|Image courtesy of Radius TWC.|
Although I'm a great admirer of the work of Michael Haneke, the filmmaker's most notorious movie - "Funny Games" - is among my least favorite of his pictures. The oeuvre of another Austrian director Ulrich Seidl, is more of a mixed bag in my opinion. What both filmmakers' bodies of work have in common is that they are stark, bleak and often disturbing.
So, imagine a horror film utilizing those attributes, especially "Funny Games," and you sort of have an idea of what to expect from "Goodnight Mommy," a picture that starts out creepy before becoming unpleasantly nasty. It also doesn't help that the film's twist can be spotted a mile away. If you've seen a movie or two before, you'll likely figure it out within the first 10 minutes.
The movie, which is directed by Severin Fiala and Veronika Franz, is effective enough, but it left me cold and its casual sadism became too much as it increasingly takes over the proceedings during the final half-hour.

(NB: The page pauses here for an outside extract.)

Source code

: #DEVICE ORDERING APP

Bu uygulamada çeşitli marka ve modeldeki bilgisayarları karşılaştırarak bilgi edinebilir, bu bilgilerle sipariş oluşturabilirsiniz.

In the film, two boys are left alone at an isolated house during the summer. Suddenly, their mother returns following some sort of operation that has left her with bandages wrapped entirely around her head, obscuring her face. The two boys think that something is off about their mom and increasingly begin to smell an impostor. But are they correct or just paranoid?
The film's best moments are near the beginning as the twins wander around the vast expanse surrounding their home, playing in corn fields and walking through creepy wooded areas. "Goodnight Mommy" is rich on atmosphere and if the filmmakers had relied on this attribute alone, it could have resulted in something richer than what we ultimately get.
But as the boys begin to become more and more disturbed by their mother's presence - especially after she takes off the bandages - things take a grim turn. The twins decide to try to torture the woman they do not believe is their mother into some sort of confession as to where their actual mother happens to be. As the film progresses, the mother figure becomes less sinister and the boys more so.
This is the type of film where I can sort of see where the filmmakers are heading and what they're aiming for, even when the picture eventually falls apart. Fiara and Franz display some talent behind the camera, so it's a pity that the film devolves into gory cliches as it reaches its denouement.
"Goodnight Mommy" is not a bad film, but it's also not the type that I can particularly recommend, especially since there have been some truly unique horror movies - such as "It Follows" and "A Girl Walks Home Alone at Night" - during the past year.